Selama 3 hari kemudian kami tinggal di Jayapura, menikmati keindahan alam dan panasnya kota. Pak Iwan memandu kami mengunjungi tempat2 istimewa di Jayapura, satu teluk yang dari sana terlihat Papua Nugini, dataran tinggi yang menjadi rumah orang-orang kaya, dan tikungan jalan yang menjadi tempat dibunuhnya Theys, seorang tokoh yang cukup berpengaruh bagi masyarakat papua, pada masa perseteruan antara RI dengan OPM sedang gencar-gencarnya.

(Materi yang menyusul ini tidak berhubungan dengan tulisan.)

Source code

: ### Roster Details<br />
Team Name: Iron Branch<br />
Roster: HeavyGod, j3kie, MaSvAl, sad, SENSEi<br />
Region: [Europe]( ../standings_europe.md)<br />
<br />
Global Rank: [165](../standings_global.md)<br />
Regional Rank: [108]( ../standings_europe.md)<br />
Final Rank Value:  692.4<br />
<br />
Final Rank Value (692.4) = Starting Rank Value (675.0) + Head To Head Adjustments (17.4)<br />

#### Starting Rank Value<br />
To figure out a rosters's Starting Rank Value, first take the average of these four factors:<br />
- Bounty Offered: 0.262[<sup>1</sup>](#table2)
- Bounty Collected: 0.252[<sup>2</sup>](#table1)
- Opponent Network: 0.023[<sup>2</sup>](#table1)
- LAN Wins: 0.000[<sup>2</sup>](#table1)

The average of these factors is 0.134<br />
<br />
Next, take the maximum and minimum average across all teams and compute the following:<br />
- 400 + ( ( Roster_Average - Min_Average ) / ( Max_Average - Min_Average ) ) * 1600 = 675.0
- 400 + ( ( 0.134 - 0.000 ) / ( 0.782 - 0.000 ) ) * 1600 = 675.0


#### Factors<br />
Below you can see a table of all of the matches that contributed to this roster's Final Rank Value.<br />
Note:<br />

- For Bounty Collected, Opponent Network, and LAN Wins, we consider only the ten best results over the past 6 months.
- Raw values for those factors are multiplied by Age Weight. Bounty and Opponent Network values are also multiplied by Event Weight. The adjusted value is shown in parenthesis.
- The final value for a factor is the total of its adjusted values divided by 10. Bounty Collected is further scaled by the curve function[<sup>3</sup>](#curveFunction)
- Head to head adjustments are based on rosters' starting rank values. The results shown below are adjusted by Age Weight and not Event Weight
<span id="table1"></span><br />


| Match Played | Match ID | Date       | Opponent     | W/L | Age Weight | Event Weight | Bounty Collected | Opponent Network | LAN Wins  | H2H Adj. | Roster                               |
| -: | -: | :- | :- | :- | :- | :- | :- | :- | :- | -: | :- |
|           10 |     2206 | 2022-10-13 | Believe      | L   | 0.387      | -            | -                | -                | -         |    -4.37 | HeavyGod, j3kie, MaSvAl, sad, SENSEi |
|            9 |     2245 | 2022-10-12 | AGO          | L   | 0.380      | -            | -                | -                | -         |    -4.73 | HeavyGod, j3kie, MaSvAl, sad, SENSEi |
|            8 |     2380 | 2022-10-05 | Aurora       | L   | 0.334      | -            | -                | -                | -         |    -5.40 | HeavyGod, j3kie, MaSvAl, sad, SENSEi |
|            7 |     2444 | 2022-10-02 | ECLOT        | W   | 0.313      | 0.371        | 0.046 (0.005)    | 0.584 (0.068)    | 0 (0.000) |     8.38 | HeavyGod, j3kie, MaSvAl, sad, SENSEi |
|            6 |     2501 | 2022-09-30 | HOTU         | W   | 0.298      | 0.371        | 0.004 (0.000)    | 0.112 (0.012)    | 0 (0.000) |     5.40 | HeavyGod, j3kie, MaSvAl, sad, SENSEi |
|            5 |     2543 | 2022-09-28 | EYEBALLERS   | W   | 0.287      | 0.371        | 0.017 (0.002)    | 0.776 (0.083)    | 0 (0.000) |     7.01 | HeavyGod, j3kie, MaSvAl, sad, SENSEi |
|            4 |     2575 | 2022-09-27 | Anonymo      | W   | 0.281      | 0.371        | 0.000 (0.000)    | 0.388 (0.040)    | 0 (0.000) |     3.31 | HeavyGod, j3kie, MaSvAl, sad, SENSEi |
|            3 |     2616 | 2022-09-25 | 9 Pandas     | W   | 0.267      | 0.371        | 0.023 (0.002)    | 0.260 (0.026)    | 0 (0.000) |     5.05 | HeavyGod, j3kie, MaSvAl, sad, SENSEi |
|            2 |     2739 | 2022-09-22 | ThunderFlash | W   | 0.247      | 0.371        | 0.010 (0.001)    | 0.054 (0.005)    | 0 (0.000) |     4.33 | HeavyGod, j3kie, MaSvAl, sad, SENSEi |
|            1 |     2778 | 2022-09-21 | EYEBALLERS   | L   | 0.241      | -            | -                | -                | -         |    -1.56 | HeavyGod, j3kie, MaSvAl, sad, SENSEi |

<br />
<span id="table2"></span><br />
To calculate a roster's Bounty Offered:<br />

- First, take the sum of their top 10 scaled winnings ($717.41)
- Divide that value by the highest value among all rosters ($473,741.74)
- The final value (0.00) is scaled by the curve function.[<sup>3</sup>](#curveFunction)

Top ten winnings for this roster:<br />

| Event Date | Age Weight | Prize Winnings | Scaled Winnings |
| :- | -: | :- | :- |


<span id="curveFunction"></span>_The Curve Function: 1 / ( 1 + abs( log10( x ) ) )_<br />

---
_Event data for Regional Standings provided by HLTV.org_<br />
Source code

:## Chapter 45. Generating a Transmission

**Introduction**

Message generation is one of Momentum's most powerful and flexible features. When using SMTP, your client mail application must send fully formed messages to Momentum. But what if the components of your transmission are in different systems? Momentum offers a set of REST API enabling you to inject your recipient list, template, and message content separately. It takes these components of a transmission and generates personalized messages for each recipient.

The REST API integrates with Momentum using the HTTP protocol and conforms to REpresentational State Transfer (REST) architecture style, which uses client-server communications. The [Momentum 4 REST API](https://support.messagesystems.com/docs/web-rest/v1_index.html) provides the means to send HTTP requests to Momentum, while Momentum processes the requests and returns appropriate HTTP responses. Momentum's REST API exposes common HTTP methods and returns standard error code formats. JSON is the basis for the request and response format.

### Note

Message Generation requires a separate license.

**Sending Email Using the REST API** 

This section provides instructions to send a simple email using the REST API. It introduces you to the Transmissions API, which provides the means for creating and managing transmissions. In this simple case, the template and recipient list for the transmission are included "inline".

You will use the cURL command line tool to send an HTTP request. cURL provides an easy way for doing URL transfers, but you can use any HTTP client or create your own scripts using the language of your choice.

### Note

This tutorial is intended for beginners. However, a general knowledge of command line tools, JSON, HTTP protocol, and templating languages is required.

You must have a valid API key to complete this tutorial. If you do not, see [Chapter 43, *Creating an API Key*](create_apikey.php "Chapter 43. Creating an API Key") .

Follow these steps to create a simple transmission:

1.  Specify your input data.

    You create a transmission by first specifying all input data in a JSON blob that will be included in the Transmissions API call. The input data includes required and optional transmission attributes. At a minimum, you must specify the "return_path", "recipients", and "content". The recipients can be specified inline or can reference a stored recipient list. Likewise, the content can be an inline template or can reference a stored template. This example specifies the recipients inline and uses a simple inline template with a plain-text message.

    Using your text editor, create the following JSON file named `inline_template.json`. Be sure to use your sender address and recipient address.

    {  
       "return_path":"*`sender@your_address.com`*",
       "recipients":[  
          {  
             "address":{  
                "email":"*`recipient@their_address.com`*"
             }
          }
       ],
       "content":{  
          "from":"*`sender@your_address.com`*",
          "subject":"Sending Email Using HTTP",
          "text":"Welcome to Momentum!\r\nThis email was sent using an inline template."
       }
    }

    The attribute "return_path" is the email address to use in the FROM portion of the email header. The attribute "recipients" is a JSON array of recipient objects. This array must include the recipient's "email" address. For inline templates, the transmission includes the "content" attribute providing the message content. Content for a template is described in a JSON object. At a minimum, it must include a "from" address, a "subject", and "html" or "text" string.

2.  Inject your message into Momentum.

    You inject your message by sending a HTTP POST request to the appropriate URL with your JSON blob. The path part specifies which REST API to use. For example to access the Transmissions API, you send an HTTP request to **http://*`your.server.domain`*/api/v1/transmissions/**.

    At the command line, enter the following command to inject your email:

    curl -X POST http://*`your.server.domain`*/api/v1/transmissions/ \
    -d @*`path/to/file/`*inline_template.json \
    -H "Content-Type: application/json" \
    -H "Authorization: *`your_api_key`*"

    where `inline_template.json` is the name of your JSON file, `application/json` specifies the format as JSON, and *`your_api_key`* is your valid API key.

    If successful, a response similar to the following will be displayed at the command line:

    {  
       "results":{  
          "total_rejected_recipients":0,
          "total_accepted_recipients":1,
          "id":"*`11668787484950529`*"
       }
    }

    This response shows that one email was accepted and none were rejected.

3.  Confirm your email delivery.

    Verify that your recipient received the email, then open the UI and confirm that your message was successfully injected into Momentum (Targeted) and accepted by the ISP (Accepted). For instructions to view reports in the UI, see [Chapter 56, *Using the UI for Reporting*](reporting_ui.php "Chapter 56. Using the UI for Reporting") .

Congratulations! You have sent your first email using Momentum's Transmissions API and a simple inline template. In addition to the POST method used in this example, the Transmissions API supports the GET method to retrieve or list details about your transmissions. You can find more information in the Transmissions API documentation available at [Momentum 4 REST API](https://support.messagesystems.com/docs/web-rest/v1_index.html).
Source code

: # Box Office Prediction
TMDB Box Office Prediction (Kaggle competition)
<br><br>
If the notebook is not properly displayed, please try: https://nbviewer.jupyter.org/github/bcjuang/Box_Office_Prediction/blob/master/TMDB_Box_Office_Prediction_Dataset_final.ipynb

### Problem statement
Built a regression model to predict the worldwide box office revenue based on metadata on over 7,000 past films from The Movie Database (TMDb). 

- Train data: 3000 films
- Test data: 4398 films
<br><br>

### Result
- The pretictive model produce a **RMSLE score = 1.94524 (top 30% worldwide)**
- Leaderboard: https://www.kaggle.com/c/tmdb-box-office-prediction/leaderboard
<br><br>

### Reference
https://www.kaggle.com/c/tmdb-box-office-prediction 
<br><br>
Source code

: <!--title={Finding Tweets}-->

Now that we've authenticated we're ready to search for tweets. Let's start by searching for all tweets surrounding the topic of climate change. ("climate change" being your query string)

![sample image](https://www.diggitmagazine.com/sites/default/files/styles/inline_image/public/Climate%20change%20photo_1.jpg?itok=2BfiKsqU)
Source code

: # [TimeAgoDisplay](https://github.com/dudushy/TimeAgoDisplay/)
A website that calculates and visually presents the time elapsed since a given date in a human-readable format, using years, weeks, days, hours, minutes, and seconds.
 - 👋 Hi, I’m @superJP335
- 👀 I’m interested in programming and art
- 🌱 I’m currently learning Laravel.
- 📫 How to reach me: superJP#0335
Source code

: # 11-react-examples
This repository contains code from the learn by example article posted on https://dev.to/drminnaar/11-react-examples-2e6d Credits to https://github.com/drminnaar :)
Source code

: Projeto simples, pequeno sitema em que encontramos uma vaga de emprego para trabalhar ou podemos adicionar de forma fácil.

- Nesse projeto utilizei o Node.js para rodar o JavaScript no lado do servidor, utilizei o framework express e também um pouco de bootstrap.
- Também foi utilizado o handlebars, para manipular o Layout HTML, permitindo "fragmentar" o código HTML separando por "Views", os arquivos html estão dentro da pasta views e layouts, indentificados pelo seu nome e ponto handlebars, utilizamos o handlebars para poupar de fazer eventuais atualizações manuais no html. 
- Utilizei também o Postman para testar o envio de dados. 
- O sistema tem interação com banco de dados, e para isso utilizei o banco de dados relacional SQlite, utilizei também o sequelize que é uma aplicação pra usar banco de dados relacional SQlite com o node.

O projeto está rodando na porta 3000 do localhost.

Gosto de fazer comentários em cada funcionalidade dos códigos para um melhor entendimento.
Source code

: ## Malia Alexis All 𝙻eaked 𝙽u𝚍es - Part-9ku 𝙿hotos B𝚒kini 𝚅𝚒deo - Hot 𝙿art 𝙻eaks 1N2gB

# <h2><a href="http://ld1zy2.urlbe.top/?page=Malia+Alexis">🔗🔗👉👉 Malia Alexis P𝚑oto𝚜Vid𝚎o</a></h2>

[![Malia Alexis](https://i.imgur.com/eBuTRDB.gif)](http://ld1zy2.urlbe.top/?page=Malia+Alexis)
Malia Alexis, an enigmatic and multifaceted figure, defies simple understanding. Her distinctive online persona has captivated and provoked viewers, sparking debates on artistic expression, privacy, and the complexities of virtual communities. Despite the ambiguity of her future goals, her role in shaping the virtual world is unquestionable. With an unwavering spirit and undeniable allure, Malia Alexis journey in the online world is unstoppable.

Soal makanan... kami harus benar2 berhati-hati masalah halal dan haram. Karenanya, kami biasanya makan di tempat yang hanya menjual ikan, dan fast food semacam KFC. Soal harga... ya kira2 sendirilah, di Jayapura sebatang sabun Lux harganya bisa mencapai 5000. KFC pun menjadi pilihan yang terkadang lebih murah dibanding warung pinggir jalan. Itupun, dengan harga yang jauh lebih mahal dibanding di Jawa. Satu hal yang jelas, orang2 papua nampaknya kurang jago dalam memasak ikan. Digoreng atau dibakar biasanya sudah cukup. Tapi dalam hal sambal, sepertinya ini satu daerah yang memiliki sambal terenak (dan terpedas) di Indonesia. Sepertinya disini, enak = pedas, satu filosofi yang cukup memanjakan lidah saya....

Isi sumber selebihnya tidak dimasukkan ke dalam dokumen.